Where Is The Money Going
Well, after getting enough internet keyboard warriors hammering us, we know that the AP system will continue and it will probably grow in coming years. So there is no point trying to stop it and instead here is our question.
Why does the Ministry of Trade And Industry (MITI) continue to hand out new AP’s when car manufacturers in the country and Malaysian citizens continue to voice their objections to the AP system as some of them, like Audi, Jaguar, Aston Martin and Lamborghini have seen their sales drop because AP holders are selling the same cars at lower prices?
The answer may be quite obvious; however, it is best we look at another question first.

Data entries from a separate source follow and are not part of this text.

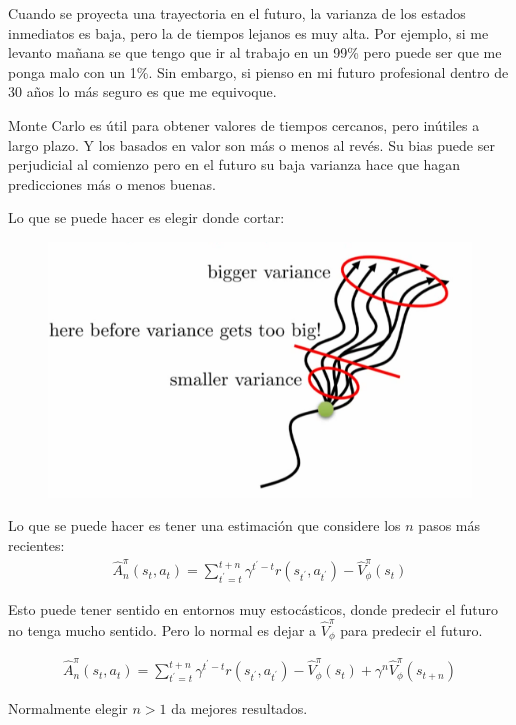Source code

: Cuando se proyecta una trayectoria en el futuro, la varianza de los estados inmediatos es baja,
pero la de tiempos lejanos es muy alta. Por ejemplo, si me levanto mañana se que tengo que ir al
trabajo en un 99\% pero puede ser que me ponga malo con un 1\%. Sin embargo, si pienso en mi
futuro profesional dentro de 30 años lo más seguro es que me equivoque.

Monte Carlo es útil para obtener valores de tiempos cercanos, pero inútiles a largo plazo. Y los
basados en valor son más o menos al revés. Su bias puede ser perjudicial al comienzo pero
en el futuro su baja varianza hace que hagan predicciones más o menos buenas.

Lo que se puede hacer es elegir donde cortar:

\begin{figure}[htpb]
	\centering
	\includegraphics[width=0.5\linewidth]{figures/2020-06-14-130429_537x324_scrot.png}
\end{figure}

Lo que se puede hacer es tener una estimación que considere los $n$ pasos más recientes:
\begin{align}
\hat { A } _ { n } ^ { \pi } ( s _ { t } , a _ { t } ) = \sum _ { t ^ { \prime } = t } ^ { t + n } \gamma ^ { t ^ { \prime } - t } r ( s _ { t ^ { \prime } } , a _ { t ^ { \prime } } ) - \hat { V } _ { \phi } ^ { \pi } ( s _ { t } )
\end{align}

Esto puede tener sentido en entornos muy estocásticos, donde predecir el futuro no tenga
mucho sentido. Pero lo normal es dejar a $\hat{V}_\phi^\pi$ para predecir el futuro.

\begin{align}
    \label{eq:an}
\hat { A } _ { n } ^ { \pi } ( s _ { t } , a _ { t } ) = \sum _ { t ^ { \prime } = t } ^ { t + n
} \gamma ^ { t ^ { \prime } - t } r ( s _ { t ^ { \prime } } , a _ { t ^ { \prime } } ) - \hat {
V } _ { \phi } ^ { \pi } ( s _ { t } ) + \gamma^n \hat{V}_\phi^\pi(s_{t+n})
\end{align}

Normalmente elegir $n>1$ da mejores resultados.


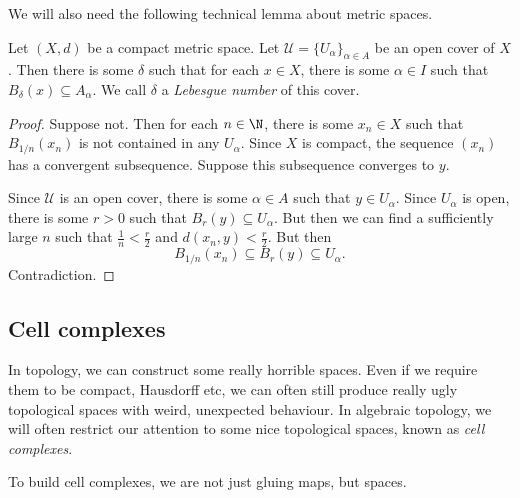 \documentclass[a4paper]{article}
\begin{document}
We will also need the following technical lemma about metric spaces.

\begin{lemma}
  Let $(X, d)$ be a compact metric space. Let $\mathcal{U} = \{U_\alpha\}_{\alpha \in A}$ be an open cover of $X$. Then there is some $\delta$ such that for each $x \in X$, there is some $\alpha \in I$ such that $B_\delta(x) \subseteq A_\alpha$. We call $\delta$ a \emph{Lebesgue number} of this cover.
\end{lemma}

\begin{proof}
  Suppose not. Then for each $n \in \N$, there is some $x_n \in X$ such that $B_{1/n} (x_n)$ is not contained in any $U_\alpha$. Since $X$ is compact, the sequence $(x_n)$ has a convergent subsequence. Suppose this subsequence converges to $y$.

  Since $\mathcal{U}$ is an open cover, there is some $\alpha \in A$ such that $y \in U_\alpha$. Since $U_\alpha$ is open, there is some $r > 0$ such that $B_r(y) \subseteq U_\alpha$. But then we can find a sufficiently large $n$ such that $\frac{1}{n} < \frac{r}{2}$ and $d(x_n, y) < \frac{r}{2}$. But then
  \[
    B_{1/n}(x_n) \subseteq B_r(y) \subseteq U_\alpha.
  \]
  Contradiction.
\end{proof}

\subsection{Cell complexes}
In topology, we can construct some really horrible spaces. Even if we require them to be compact, Hausdorff etc, we can often still produce really ugly topological spaces with weird, unexpected behaviour. In algebraic topology, we will often restrict our attention to some nice topological spaces, known as \emph{cell complexes}.

To build cell complexes, we are not just gluing maps, but spaces.
\end{document}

What happens to the RM10,000 fixed AP fee that is charged to every single AP holder in Malaysia for every single AP document they receive? Yes, each AP document has a RM10k fee that must be paid even before the imported reconditioned vehicle is sold.
This RM10,000 fee per AP document is paid to a bank account which is controlled by the Ministry Of Finance (MOF) and the beneficiaries is the Ministry Of Trade And Industry and MARiii (a government automotive agency).
Now, in my humble opinion, this AP document fee should be used by MITI and MOF for the betterment of our automotive industry (like what is done with taxes paid on all vehicles) in our country.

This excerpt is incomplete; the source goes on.